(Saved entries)
•••
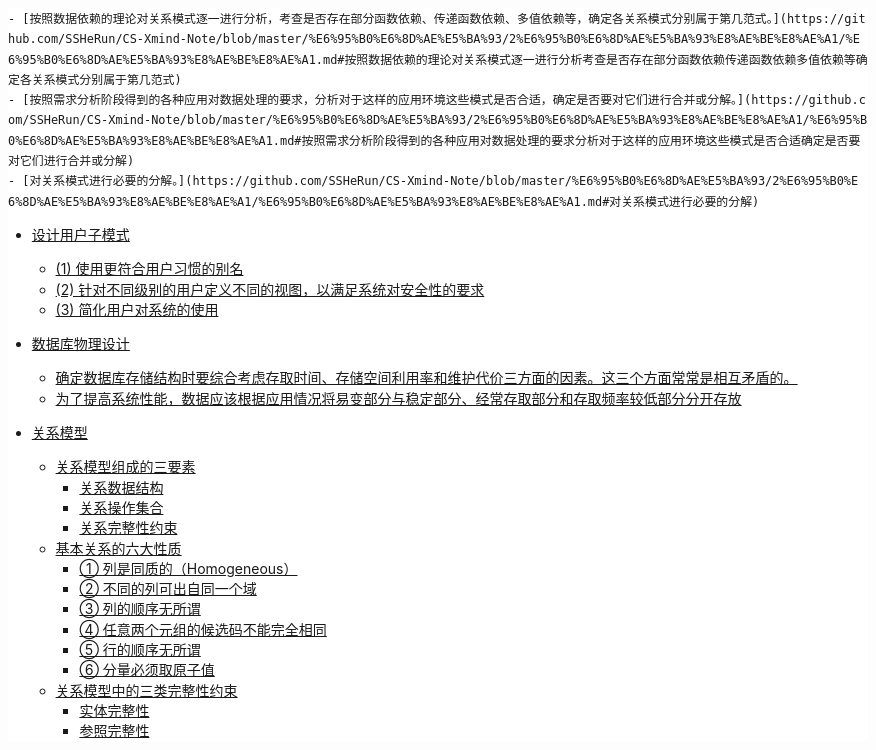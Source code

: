     - [按照数据依赖的理论对关系模式逐一进行分析，考查是否存在部分函数依赖、传递函数依赖、多值依赖等，确定各关系模式分别属于第几范式。](https://github.com/SSHeRun/CS-Xmind-Note/blob/master/%E6%95%B0%E6%8D%AE%E5%BA%93/2%E6%95%B0%E6%8D%AE%E5%BA%93%E8%AE%BE%E8%AE%A1/%E6%95%B0%E6%8D%AE%E5%BA%93%E8%AE%BE%E8%AE%A1.md#按照数据依赖的理论对关系模式逐一进行分析考查是否存在部分函数依赖传递函数依赖多值依赖等确定各关系模式分别属于第几范式)
    - [按照需求分析阶段得到的各种应用对数据处理的要求，分析对于这样的应用环境这些模式是否合适，确定是否要对它们进行合并或分解。](https://github.com/SSHeRun/CS-Xmind-Note/blob/master/%E6%95%B0%E6%8D%AE%E5%BA%93/2%E6%95%B0%E6%8D%AE%E5%BA%93%E8%AE%BE%E8%AE%A1/%E6%95%B0%E6%8D%AE%E5%BA%93%E8%AE%BE%E8%AE%A1.md#按照需求分析阶段得到的各种应用对数据处理的要求分析对于这样的应用环境这些模式是否合适确定是否要对它们进行合并或分解)
    - [对关系模式进行必要的分解。](https://github.com/SSHeRun/CS-Xmind-Note/blob/master/%E6%95%B0%E6%8D%AE%E5%BA%93/2%E6%95%B0%E6%8D%AE%E5%BA%93%E8%AE%BE%E8%AE%A1/%E6%95%B0%E6%8D%AE%E5%BA%93%E8%AE%BE%E8%AE%A1.md#对关系模式进行必要的分解)
  - [设计用户子模式](https://github.com/SSHeRun/CS-Xmind-Note/blob/master/%E6%95%B0%E6%8D%AE%E5%BA%93/2%E6%95%B0%E6%8D%AE%E5%BA%93%E8%AE%BE%E8%AE%A1/%E6%95%B0%E6%8D%AE%E5%BA%93%E8%AE%BE%E8%AE%A1.md#设计用户子模式)
    - [(1) 使用更符合用户习惯的别名](https://github.com/SSHeRun/CS-Xmind-Note/blob/master/%E6%95%B0%E6%8D%AE%E5%BA%93/2%E6%95%B0%E6%8D%AE%E5%BA%93%E8%AE%BE%E8%AE%A1/%E6%95%B0%E6%8D%AE%E5%BA%93%E8%AE%BE%E8%AE%A1.md#1-使用更符合用户习惯的别名)
    - [(2) 针对不同级别的用户定义不同的视图，以满足系统对安全性的要求](https://github.com/SSHeRun/CS-Xmind-Note/blob/master/%E6%95%B0%E6%8D%AE%E5%BA%93/2%E6%95%B0%E6%8D%AE%E5%BA%93%E8%AE%BE%E8%AE%A1/%E6%95%B0%E6%8D%AE%E5%BA%93%E8%AE%BE%E8%AE%A1.md#2-针对不同级别的用户定义不同的视图以满足系统对安全性的要求)
    - [(3) 简化用户对系统的使用](https://github.com/SSHeRun/CS-Xmind-Note/blob/master/%E6%95%B0%E6%8D%AE%E5%BA%93/2%E6%95%B0%E6%8D%AE%E5%BA%93%E8%AE%BE%E8%AE%A1/%E6%95%B0%E6%8D%AE%E5%BA%93%E8%AE%BE%E8%AE%A1.md#3-简化用户对系统的使用)
  - [数据库物理设计](https://github.com/SSHeRun/CS-Xmind-Note/blob/master/%E6%95%B0%E6%8D%AE%E5%BA%93/2%E6%95%B0%E6%8D%AE%E5%BA%93%E8%AE%BE%E8%AE%A1/%E6%95%B0%E6%8D%AE%E5%BA%93%E8%AE%BE%E8%AE%A1.md#数据库物理设计)
    - [确定数据库存储结构时要综合考虑存取时间、存储空间利用率和维护代价三方面的因素。这三个方面常常是相互矛盾的。](https://github.com/SSHeRun/CS-Xmind-Note/blob/master/%E6%95%B0%E6%8D%AE%E5%BA%93/2%E6%95%B0%E6%8D%AE%E5%BA%93%E8%AE%BE%E8%AE%A1/%E6%95%B0%E6%8D%AE%E5%BA%93%E8%AE%BE%E8%AE%A1.md#确定数据库存储结构时要综合考虑存取时间存储空间利用率和维护代价三方面的因素这三个方面常常是相互矛盾的)
    - [为了提高系统性能，数据应该根据应用情况将易变部分与稳定部分、经常存取部分和存取频率较低部分分开存放](https://github.com/SSHeRun/CS-Xmind-Note/blob/master/%E6%95%B0%E6%8D%AE%E5%BA%93/2%E6%95%B0%E6%8D%AE%E5%BA%93%E8%AE%BE%E8%AE%A1/%E6%95%B0%E6%8D%AE%E5%BA%93%E8%AE%BE%E8%AE%A1.md#为了提高系统性能数据应该根据应用情况将易变部分与稳定部分经常存取部分和存取频率较低部分分开存放)

- [关系模型](https://github.com/SSHeRun/CS-Xmind-Note/blob/master/%E6%95%B0%E6%8D%AE%E5%BA%93/3%E5%85%B3%E7%B3%BB%E6%A8%A1%E5%9E%8B/%E5%85%B3%E7%B3%BB%E6%A8%A1%E5%9E%8B.md#关系模型)

  - [关系模型组成的三要素](https://github.com/SSHeRun/CS-Xmind-Note/blob/master/%E6%95%B0%E6%8D%AE%E5%BA%93/3%E5%85%B3%E7%B3%BB%E6%A8%A1%E5%9E%8B/%E5%85%B3%E7%B3%BB%E6%A8%A1%E5%9E%8B.md#关系模型组成的三要素)
    - [关系数据结构](https://github.com/SSHeRun/CS-Xmind-Note/blob/master/%E6%95%B0%E6%8D%AE%E5%BA%93/3%E5%85%B3%E7%B3%BB%E6%A8%A1%E5%9E%8B/%E5%85%B3%E7%B3%BB%E6%A8%A1%E5%9E%8B.md#关系数据结构)
    - [关系操作集合](https://github.com/SSHeRun/CS-Xmind-Note/blob/master/%E6%95%B0%E6%8D%AE%E5%BA%93/3%E5%85%B3%E7%B3%BB%E6%A8%A1%E5%9E%8B/%E5%85%B3%E7%B3%BB%E6%A8%A1%E5%9E%8B.md#关系操作集合)
    - [关系完整性约束](https://github.com/SSHeRun/CS-Xmind-Note/blob/master/%E6%95%B0%E6%8D%AE%E5%BA%93/3%E5%85%B3%E7%B3%BB%E6%A8%A1%E5%9E%8B/%E5%85%B3%E7%B3%BB%E6%A8%A1%E5%9E%8B.md#关系完整性约束)
  - [基本关系的六大性质](https://github.com/SSHeRun/CS-Xmind-Note/blob/master/%E6%95%B0%E6%8D%AE%E5%BA%93/3%E5%85%B3%E7%B3%BB%E6%A8%A1%E5%9E%8B/%E5%85%B3%E7%B3%BB%E6%A8%A1%E5%9E%8B.md#基本关系的六大性质)
    - [① 列是同质的（Homogeneous）](https://github.com/SSHeRun/CS-Xmind-Note/blob/master/%E6%95%B0%E6%8D%AE%E5%BA%93/3%E5%85%B3%E7%B3%BB%E6%A8%A1%E5%9E%8B/%E5%85%B3%E7%B3%BB%E6%A8%A1%E5%9E%8B.md#-列是同质的homogeneous)
    - [② 不同的列可出自同一个域](https://github.com/SSHeRun/CS-Xmind-Note/blob/master/%E6%95%B0%E6%8D%AE%E5%BA%93/3%E5%85%B3%E7%B3%BB%E6%A8%A1%E5%9E%8B/%E5%85%B3%E7%B3%BB%E6%A8%A1%E5%9E%8B.md#-不同的列可出自同一个域)
    - [③ 列的顺序无所谓](https://github.com/SSHeRun/CS-Xmind-Note/blob/master/%E6%95%B0%E6%8D%AE%E5%BA%93/3%E5%85%B3%E7%B3%BB%E6%A8%A1%E5%9E%8B/%E5%85%B3%E7%B3%BB%E6%A8%A1%E5%9E%8B.md#-列的顺序无所谓)
    - [④ 任意两个元组的候选码不能完全相同](https://github.com/SSHeRun/CS-Xmind-Note/blob/master/%E6%95%B0%E6%8D%AE%E5%BA%93/3%E5%85%B3%E7%B3%BB%E6%A8%A1%E5%9E%8B/%E5%85%B3%E7%B3%BB%E6%A8%A1%E5%9E%8B.md#-任意两个元组的候选码不能完全相同)
    - [⑤ 行的顺序无所谓](https://github.com/SSHeRun/CS-Xmind-Note/blob/master/%E6%95%B0%E6%8D%AE%E5%BA%93/3%E5%85%B3%E7%B3%BB%E6%A8%A1%E5%9E%8B/%E5%85%B3%E7%B3%BB%E6%A8%A1%E5%9E%8B.md#-行的顺序无所谓)
    - [⑥ 分量必须取原子值](https://github.com/SSHeRun/CS-Xmind-Note/blob/master/%E6%95%B0%E6%8D%AE%E5%BA%93/3%E5%85%B3%E7%B3%BB%E6%A8%A1%E5%9E%8B/%E5%85%B3%E7%B3%BB%E6%A8%A1%E5%9E%8B.md#-分量必须取原子值)
  - [关系模型中的三类完整性约束](https://github.com/SSHeRun/CS-Xmind-Note/blob/master/%E6%95%B0%E6%8D%AE%E5%BA%93/3%E5%85%B3%E7%B3%BB%E6%A8%A1%E5%9E%8B/%E5%85%B3%E7%B3%BB%E6%A8%A1%E5%9E%8B.md#关系模型中的三类完整性约束)
    - [实体完整性](https://github.com/SSHeRun/CS-Xmind-Note/blob/master/%E6%95%B0%E6%8D%AE%E5%BA%93/3%E5%85%B3%E7%B3%BB%E6%A8%A1%E5%9E%8B/%E5%85%B3%E7%B3%BB%E6%A8%A1%E5%9E%8B.md#实体完整性)
    - [参照完整性](https://github.com/SSHeRun/CS-Xmind-Note/blob/master/%E6%95%B0%E6%8D%AE%E5%BA%93/3%E5%85%B3%E7%B3%BB%E6%A8%A1%E5%9E%8B/%E5%85%B3%E7%B3%BB%E6%A8%A1%E5%9E%8B.md#参照完整性)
•••
[PROMPT] Transcribe exactly each line of the records from the start up to and including the one with "- [数据库物理设计](ht", and leave out every picture.

[EXERCISE RESPONSE]
Source code

:     - [按照数据依赖的理论对关系模式逐一进行分析，考查是否存在部分函数依赖、传递函数依赖、多值依赖等，确定各关系模式分别属于第几范式。](https://github.com/SSHeRun/CS-Xmind-Note/blob/master/%E6%95%B0%E6%8D%AE%E5%BA%93/2%E6%95%B0%E6%8D%AE%E5%BA%93%E8%AE%BE%E8%AE%A1/%E6%95%B0%E6%8D%AE%E5%BA%93%E8%AE%BE%E8%AE%A1.md#按照数据依赖的理论对关系模式逐一进行分析考查是否存在部分函数依赖传递函数依赖多值依赖等确定各关系模式分别属于第几范式)
    - [按照需求分析阶段得到的各种应用对数据处理的要求，分析对于这样的应用环境这些模式是否合适，确定是否要对它们进行合并或分解。](https://github.com/SSHeRun/CS-Xmind-Note/blob/master/%E6%95%B0%E6%8D%AE%E5%BA%93/2%E6%95%B0%E6%8D%AE%E5%BA%93%E8%AE%BE%E8%AE%A1/%E6%95%B0%E6%8D%AE%E5%BA%93%E8%AE%BE%E8%AE%A1.md#按照需求分析阶段得到的各种应用对数据处理的要求分析对于这样的应用环境这些模式是否合适确定是否要对它们进行合并或分解)
    - [对关系模式进行必要的分解。](https://github.com/SSHeRun/CS-Xmind-Note/blob/master/%E6%95%B0%E6%8D%AE%E5%BA%93/2%E6%95%B0%E6%8D%AE%E5%BA%93%E8%AE%BE%E8%AE%A1/%E6%95%B0%E6%8D%AE%E5%BA%93%E8%AE%BE%E8%AE%A1.md#对关系模式进行必要的分解)
  - [设计用户子模式](https://github.com/SSHeRun/CS-Xmind-Note/blob/master/%E6%95%B0%E6%8D%AE%E5%BA%93/2%E6%95%B0%E6%8D%AE%E5%BA%93%E8%AE%BE%E8%AE%A1/%E6%95%B0%E6%8D%AE%E5%BA%93%E8%AE%BE%E8%AE%A1.md#设计用户子模式)
    - [(1) 使用更符合用户习惯的别名](https://github.com/SSHeRun/CS-Xmind-Note/blob/master/%E6%95%B0%E6%8D%AE%E5%BA%93/2%E6%95%B0%E6%8D%AE%E5%BA%93%E8%AE%BE%E8%AE%A1/%E6%95%B0%E6%8D%AE%E5%BA%93%E8%AE%BE%E8%AE%A1.md#1-使用更符合用户习惯的别名)
    - [(2) 针对不同级别的用户定义不同的视图，以满足系统对安全性的要求](https://github.com/SSHeRun/CS-Xmind-Note/blob/master/%E6%95%B0%E6%8D%AE%E5%BA%93/2%E6%95%B0%E6%8D%AE%E5%BA%93%E8%AE%BE%E8%AE%A1/%E6%95%B0%E6%8D%AE%E5%BA%93%E8%AE%BE%E8%AE%A1.md#2-针对不同级别的用户定义不同的视图以满足系统对安全性的要求)
    - [(3) 简化用户对系统的使用](https://github.com/SSHeRun/CS-Xmind-Note/blob/master/%E6%95%B0%E6%8D%AE%E5%BA%93/2%E6%95%B0%E6%8D%AE%E5%BA%93%E8%AE%BE%E8%AE%A1/%E6%95%B0%E6%8D%AE%E5%BA%93%E8%AE%BE%E8%AE%A1.md#3-简化用户对系统的使用)
  - [数据库物理设计](https://github.com/SSHeRun/CS-Xmind-Note/blob/master/%E6%95%B0%E6%8D%AE%E5%BA%93/2%E6%95%B0%E6%8D%AE%E5%BA%93%E8%AE%BE%E8%AE%A1/%E6%95%B0%E6%8D%AE%E5%BA%93%E8%AE%BE%E8%AE%A1.md#数据库物理设计)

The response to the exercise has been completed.